(RECORDS):
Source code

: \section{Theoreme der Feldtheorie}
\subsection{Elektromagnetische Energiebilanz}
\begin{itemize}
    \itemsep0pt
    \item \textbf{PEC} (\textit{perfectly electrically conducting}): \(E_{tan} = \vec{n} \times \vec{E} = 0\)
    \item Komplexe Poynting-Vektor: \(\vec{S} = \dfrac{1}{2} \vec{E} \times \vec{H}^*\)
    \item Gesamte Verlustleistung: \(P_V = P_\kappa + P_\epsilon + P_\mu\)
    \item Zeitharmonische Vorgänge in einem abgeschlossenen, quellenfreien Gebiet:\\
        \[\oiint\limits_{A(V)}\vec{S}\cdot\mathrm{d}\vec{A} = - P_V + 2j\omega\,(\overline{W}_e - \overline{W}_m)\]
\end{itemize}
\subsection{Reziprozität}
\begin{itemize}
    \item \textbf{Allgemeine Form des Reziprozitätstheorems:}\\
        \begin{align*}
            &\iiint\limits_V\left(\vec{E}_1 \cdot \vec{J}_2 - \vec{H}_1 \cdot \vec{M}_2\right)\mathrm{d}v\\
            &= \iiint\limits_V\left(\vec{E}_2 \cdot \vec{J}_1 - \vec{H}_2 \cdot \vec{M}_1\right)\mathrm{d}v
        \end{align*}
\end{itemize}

...

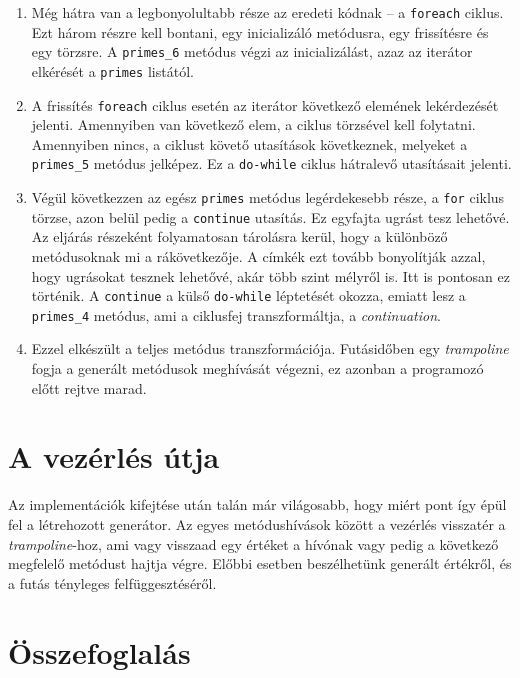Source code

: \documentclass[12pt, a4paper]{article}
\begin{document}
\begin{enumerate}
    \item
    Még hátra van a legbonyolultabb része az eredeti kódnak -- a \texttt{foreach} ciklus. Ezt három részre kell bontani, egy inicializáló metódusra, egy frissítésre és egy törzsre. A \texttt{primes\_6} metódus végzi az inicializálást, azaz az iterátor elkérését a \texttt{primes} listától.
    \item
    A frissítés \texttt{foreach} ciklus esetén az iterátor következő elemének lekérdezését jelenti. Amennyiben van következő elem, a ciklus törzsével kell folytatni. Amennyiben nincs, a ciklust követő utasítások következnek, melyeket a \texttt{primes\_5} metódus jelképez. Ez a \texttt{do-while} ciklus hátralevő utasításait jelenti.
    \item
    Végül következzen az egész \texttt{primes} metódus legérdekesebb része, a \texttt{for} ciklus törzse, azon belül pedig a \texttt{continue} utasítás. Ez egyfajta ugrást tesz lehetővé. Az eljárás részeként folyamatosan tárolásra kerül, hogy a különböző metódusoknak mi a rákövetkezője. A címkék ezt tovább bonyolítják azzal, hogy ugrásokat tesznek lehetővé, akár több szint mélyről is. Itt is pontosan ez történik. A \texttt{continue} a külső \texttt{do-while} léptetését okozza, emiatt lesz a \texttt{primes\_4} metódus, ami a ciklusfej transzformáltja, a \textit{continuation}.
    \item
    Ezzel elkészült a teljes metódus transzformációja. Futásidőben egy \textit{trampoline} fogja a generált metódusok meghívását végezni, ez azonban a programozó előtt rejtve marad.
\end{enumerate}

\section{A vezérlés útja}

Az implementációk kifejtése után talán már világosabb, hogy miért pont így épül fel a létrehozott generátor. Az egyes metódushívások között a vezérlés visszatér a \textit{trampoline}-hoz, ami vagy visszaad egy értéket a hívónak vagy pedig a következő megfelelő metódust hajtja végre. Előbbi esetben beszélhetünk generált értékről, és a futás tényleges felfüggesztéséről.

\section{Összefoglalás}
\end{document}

---

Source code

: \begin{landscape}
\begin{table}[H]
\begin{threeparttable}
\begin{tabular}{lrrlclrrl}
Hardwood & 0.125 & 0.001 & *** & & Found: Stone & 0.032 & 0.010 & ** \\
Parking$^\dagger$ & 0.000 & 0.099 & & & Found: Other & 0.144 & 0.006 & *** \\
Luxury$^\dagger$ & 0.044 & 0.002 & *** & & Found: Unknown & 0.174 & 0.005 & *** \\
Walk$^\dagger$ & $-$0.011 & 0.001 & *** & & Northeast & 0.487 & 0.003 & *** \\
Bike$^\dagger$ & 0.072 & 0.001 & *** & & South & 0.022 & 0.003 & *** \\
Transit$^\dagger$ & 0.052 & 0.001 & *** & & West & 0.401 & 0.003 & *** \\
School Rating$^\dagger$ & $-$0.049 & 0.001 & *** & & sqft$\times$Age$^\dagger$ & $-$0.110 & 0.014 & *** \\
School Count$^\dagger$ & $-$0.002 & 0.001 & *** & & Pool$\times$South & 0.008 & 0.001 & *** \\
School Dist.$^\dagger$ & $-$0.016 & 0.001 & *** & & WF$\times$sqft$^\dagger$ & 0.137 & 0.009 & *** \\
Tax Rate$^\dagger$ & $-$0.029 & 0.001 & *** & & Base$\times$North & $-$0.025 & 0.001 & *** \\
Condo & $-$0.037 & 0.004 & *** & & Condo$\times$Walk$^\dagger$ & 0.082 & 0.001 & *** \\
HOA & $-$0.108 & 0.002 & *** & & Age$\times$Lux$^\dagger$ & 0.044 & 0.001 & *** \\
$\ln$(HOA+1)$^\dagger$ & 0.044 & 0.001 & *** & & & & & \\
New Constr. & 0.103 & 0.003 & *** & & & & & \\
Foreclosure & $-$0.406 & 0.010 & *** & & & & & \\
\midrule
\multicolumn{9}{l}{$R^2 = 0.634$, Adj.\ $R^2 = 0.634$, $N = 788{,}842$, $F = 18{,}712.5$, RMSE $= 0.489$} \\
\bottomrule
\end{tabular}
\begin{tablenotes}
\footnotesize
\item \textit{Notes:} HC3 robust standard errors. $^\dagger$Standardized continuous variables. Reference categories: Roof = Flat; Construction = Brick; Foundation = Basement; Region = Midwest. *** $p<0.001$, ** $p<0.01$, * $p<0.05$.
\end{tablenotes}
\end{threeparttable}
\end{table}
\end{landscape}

(WHAT TO DO): Give only a number: how many lines of the data hold the string "trampoline"?

(RESULT OF THIS EXERCISE): 2